敵の元へ
「「キシャァァァァァァァァァァァァァァァァアアア!!」」
ふいに魔物の奇声が響きわたり、俺は身を竦ませた。
「えっ……!?」
「ぬ……?」
エリとバルフレイも面食らった様子で、きょろきょろと周囲を見渡している。
――そう。そうなのだ。
俺も《勇者》の称号を授かった身として、自分の実力はそれなりのものだと自負している。エリやバルフレイは言わずもがな、誰もが知る実力者であろう。
……だが、俺たちはまったく予見することができなかった。
この魔物たちの登場を。
(そういえば、さっきのゴブリンたちもそうだったな……)
さっき俺たちの前に再び現れた魔物たちも、その予兆をまったく感じ取ることができなかった。まるでその場に《瞬間移動》でもしていたかのように……
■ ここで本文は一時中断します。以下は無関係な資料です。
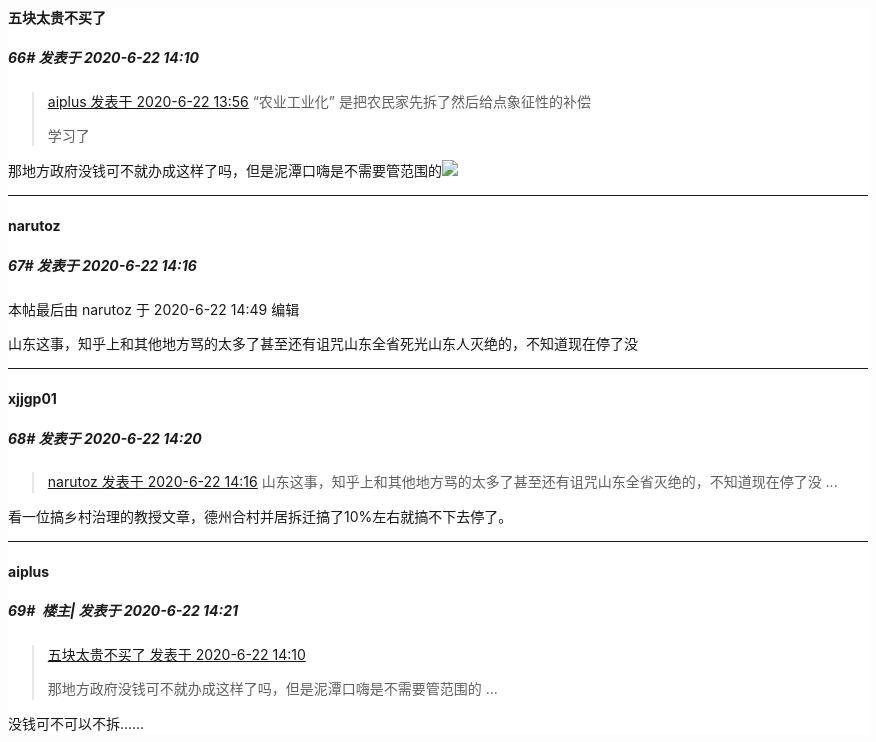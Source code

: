 ####  五块太贵不买了  
##### 66#       发表于 2020-6-22 14:10



<blockquote><a href="httphttps://bbs.saraba1st.com/2b/forum.php?mod=redirect&amp;goto=findpost&amp;pid=47903236&amp;ptid=1943287" target="_blank">aiplus 发表于 2020-6-22 13:56</a>
“农业工业化” 是把农民家先拆了然后给点象征性的补偿


学习了</blockquote>
那地方政府没钱可不就办成这样了吗，但是泥潭口嗨是不需要管范围的<img src="https://static.saraba1st.com/image/smiley/face2017/067.png" referrerpolicy="no-referrer">







*****

####  narutoz  
##### 67#       发表于 2020-6-22 14:16



 本帖最后由 narutoz 于 2020-6-22 14:49 编辑 

山东这事，知乎上和其他地方骂的太多了甚至还有诅咒山东全省死光山东人灭绝的，不知道现在停了没







*****

####  xjjgp01  
##### 68#       发表于 2020-6-22 14:20



<blockquote><a href="httphttps://bbs.saraba1st.com/2b/forum.php?mod=redirect&amp;goto=findpost&amp;pid=47903506&amp;ptid=1943287" target="_blank">narutoz 发表于 2020-6-22 14:16</a>
山东这事，知乎上和其他地方骂的太多了甚至还有诅咒山东全省灭绝的，不知道现在停了没 ...</blockquote>
看一位搞乡村治理的教授文章，德州合村并居拆迁搞了10%左右就搞不下去停了。







*****

####  aiplus  
##### 69#         楼主| 发表于 2020-6-22 14:21



<blockquote><a href="httphttps://bbs.saraba1st.com/2b/forum.php?mod=redirect&amp;goto=findpost&amp;pid=47903425&amp;ptid=1943287" target="_blank">五块太贵不买了 发表于 2020-6-22 14:10</a>

那地方政府没钱可不就办成这样了吗，但是泥潭口嗨是不需要管范围的 ...</blockquote>
没钱可不可以不拆……
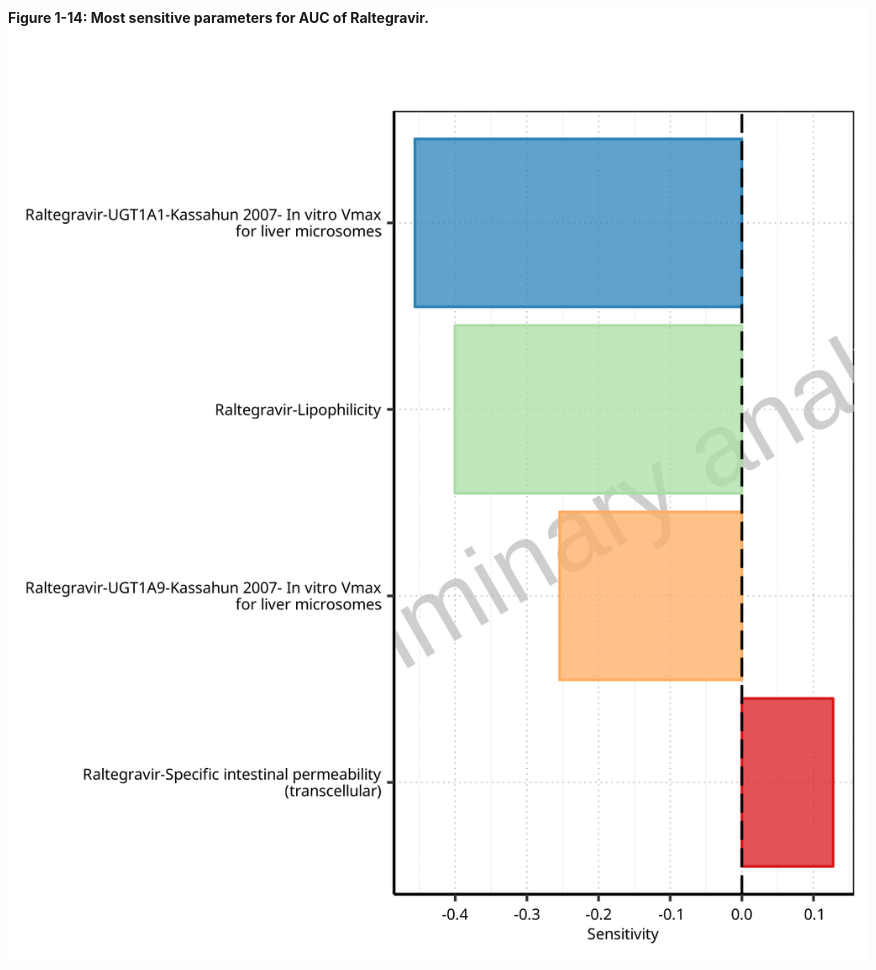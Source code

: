 

**Figure 1-14: Most sensitive parameters for AUC of Raltegravir.**


<br>
<br>


<a id="figure-1-15"></a>

![](Sensitivity/Raltegravir_25_mg__lactose_formulation_-5_sensitivity_AUC_inf.png)
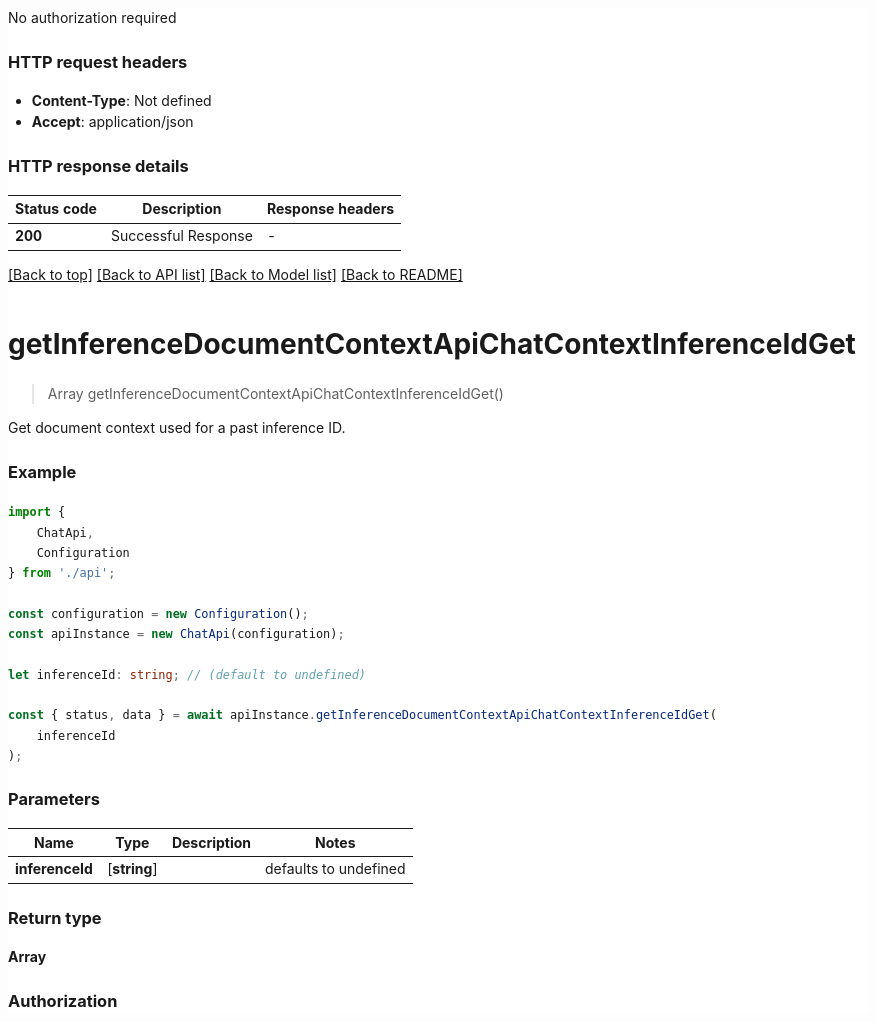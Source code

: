 No authorization required

### HTTP request headers

 - **Content-Type**: Not defined
 - **Accept**: application/json


### HTTP response details
| Status code | Description | Response headers |
|-------------|-------------|------------------|
|**200** | Successful Response |  -  |

[[Back to top]](#) [[Back to API list]](../README.md#documentation-for-api-endpoints) [[Back to Model list]](../README.md#documentation-for-models) [[Back to README]](../README.md)

# **getInferenceDocumentContextApiChatContextInferenceIdGet**
> Array<ChatDocumentContext> getInferenceDocumentContextApiChatContextInferenceIdGet()

Get document context used for a past inference ID.

### Example

```typescript
import {
    ChatApi,
    Configuration
} from './api';

const configuration = new Configuration();
const apiInstance = new ChatApi(configuration);

let inferenceId: string; // (default to undefined)

const { status, data } = await apiInstance.getInferenceDocumentContextApiChatContextInferenceIdGet(
    inferenceId
);
```

### Parameters

|Name | Type | Description  | Notes|
|------------- | ------------- | ------------- | -------------|
| **inferenceId** | [**string**] |  | defaults to undefined|


### Return type

**Array<ChatDocumentContext>**

### Authorization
(これなら本当に見極められるかもしれないな……。魔物たちが突然発生している理由を……)
だが、いまは思考に耽っている場合ではあるまい。
気配を探るに、《瞬間移動》してきた魔物たちはこっちに向かってきている。しかも相当の数だから、決して油断するわけにはいかない。
「……いや。ここは任せておけ。アルバートよ」
と。
剣を構えようとした俺を、バルフレイが右手で制した。
「この先に、ユリシアなる知人がいるのやもしれんのだろう? ……であれば、この先に行くべきはそなただ。そなたが……ユリシアを助けてやれ」
「バ、バルフレイさん……」
ここで“大丈夫ですか”という問いかけは無粋だろう。
バルフレイは誰もが知る最強の《勇者》。
俺ごときが彼の心配をするなんて、思い上がりもいいところである。
「ゴォォォォォォォォォオオオ!!」
現れた魔物たちは――オークの群れのようだな。
人型の魔物で、筋骨隆々に鍛え上げられた身体に、右手に握られた禍々しい棍棒。ゴブリンよりは数段強く、オークともなるとさすがに素人では勝ち目がない。
しかもさっきまでの魔物と同様、闇色のオーラを携えているな。
いままでの経験を踏まえても、《ただのオーク》とは考えにくいだろう。
「さあ、行け! アルバート、エリよ!!」
――だが。
そんなオークの軍勢を前にしても、バルフレイは一歩も引かなかった。
「私ひとりでこいつらを撃破する! この先の探索は――そなたたちに託すぞ!!」
「…………はい!!」
「バルフレイさんも、どうかお元気で……!!」
俺たちの激励に、バルフレイは小さく頷いて応じるのみだった。
――さすがは勇者。
すでに意識をオークとの戦闘に向けているようだな。
彼ならきっと大丈夫だろう。一人でも絶対にこの場を切り抜けることができる。
「行きましょう! アルバートさん!!」
「はいっ……!!」
エリに手を引かれ、俺たちは洞窟の奥まで走り出すのだった。